I completely agree with your analysis. I did mean that W noticing my changes would be a by product of the changes happening anyway. I feel confident on that front the changes are for me because I'm doing them at times when W is not present and not able to see them.
Just even going out to social events alone is a big thing for me. It is enabling me to develop self confidence. I am going to a pub quiz sometime next week where there will be a team of people playing together - none of which I know. That is scary...but at the same time exciting. I am hopeful of making new friends and acquaintances.
So to summarise what I'm working on right now:
* Maintaining my new and improved appearance. I am wearing smart clothes every day. I am maintaining personal hygiene like never before, brushing teeth twice a day, using deodorant every day, shaving every few days etc. This is going really well.
* Developing confidence. To do this I am getting out more. I've been to an Italian Meetup group. I am going to a pub quiz this week. I have been out and about with the children alone quite a few times now. This is going really well. To put this into perspective, for the first year I had a car I never paid at the till when putting petrol into the car.
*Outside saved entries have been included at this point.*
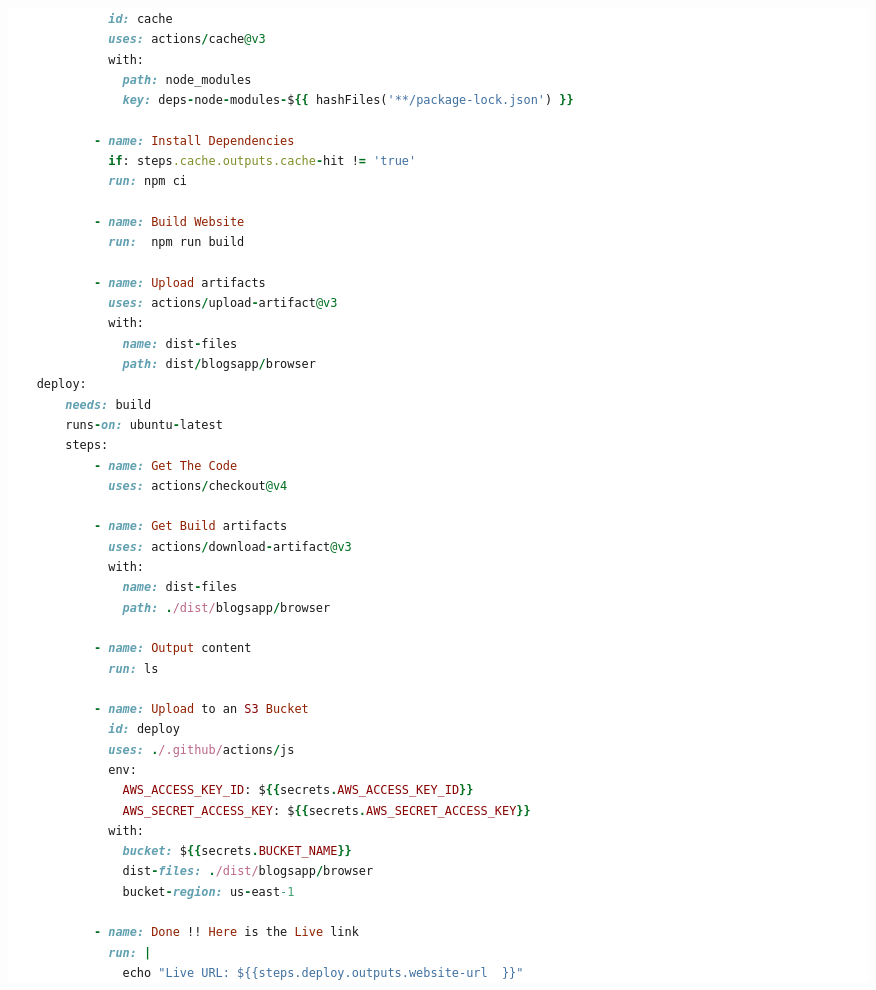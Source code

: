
 ```ruby
              id: cache
              uses: actions/cache@v3
              with:
                path: node_modules
                key: deps-node-modules-${{ hashFiles('**/package-lock.json') }}
            
            - name: Install Dependencies
              if: steps.cache.outputs.cache-hit != 'true'
              run: npm ci

            - name: Build Website
              run:  npm run build
            
            - name: Upload artifacts
              uses: actions/upload-artifact@v3
              with:
                name: dist-files
                path: dist/blogsapp/browser
    deploy:
        needs: build
        runs-on: ubuntu-latest
        steps:
            - name: Get The Code
              uses: actions/checkout@v4

            - name: Get Build artifacts
              uses: actions/download-artifact@v3
              with:
                name: dist-files
                path: ./dist/blogsapp/browser

            - name: Output content
              run: ls

            - name: Upload to an S3 Bucket
              id: deploy
              uses: ./.github/actions/js
              env:
                AWS_ACCESS_KEY_ID: ${{secrets.AWS_ACCESS_KEY_ID}}
                AWS_SECRET_ACCESS_KEY: ${{secrets.AWS_SECRET_ACCESS_KEY}}
              with:
                bucket: ${{secrets.BUCKET_NAME}}
                dist-files: ./dist/blogsapp/browser
                bucket-region: us-east-1

            - name: Done !! Here is the Live link
              run: |
                echo "Live URL: ${{steps.deploy.outputs.website-url  }}"


```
I sent my W or whoever was with me. I never went to the chippy or the corner shop right on our doorstep for household goods - I sent W. I would basically avoid most things wherever possible that required interacting with people I don't already know. I wouldn't ask people for directions. I wouldn't take up hobbies or pursue job opportunities because I was too shy to do so. I am working on this still to make it all more natural but the self confidence I'm finding is making my life more fulfilling. I no longer feel so held back. The irony is that my W has always felt that nothing bothers me, that I'm uber confident. I can be around people I know or standing up to people when surrounded by people I know, but overall I'm a shy person.
* Following on from above, when I met my W I was quiet, considerate, shy, easy going, an excellent listener. As we got to know each other, after the honeymoon period of say two years maybe, I started to listen less, impose my own thoughts more, be less considerate to her, displayed a front of confidence to some degree. I can see how I've changed. I can see how I need to find that earlier version of myself whilst working on an appropriate level of confidence.
* Cutting out sarcasm. When I read or hear people saying they're sarcastic it is always a turn off. It sounds as if they're acknowledging their not a nice, positive person. Now, I like to think I'm a fun person. I've had people comment many times over the years about how funny I can be. Close friends acknowledge this often. My W does not. She doesn't get jokes. A lot of my humour is steeped in sarcasm. This is not a nice trait. I think I have distanced friends and my W over the years by being incredibly sarcastic - we're talking an awful, awful lot of the time. I am trying hard to cut this right, right back.
* Being positive. OK, this one does incorporate my W but I am trying to be positive a lot more. I've read how being positive attracts people, not just partners but people in general. Obviously being sarcastic means tending to have a negative slant on things. I am trying to reverse that. For example, instead of complaining about poor weather, I might come up with positive ideas for things to do inside. I am being positive around my W and trying to reconnect with her through positive connections.
* Being less judgmental. This doesn't require much explanation. I'm just working on accepting people for who they are wherever possible.
I know a few of these things include my W in them but these changes are for me. They do include things W has pointed out in a negative light about me but they are also things I have come up with myself after taking a look in the mirror. I know I am a kind, decent, loyal and loving person. I also know I'm a nasty, manipulative, sarcastic, inconsiderate, selfish, hurtful know it all so and so on occasions too. I just want to remove those negative traits of my personality as much as possible and be a better person.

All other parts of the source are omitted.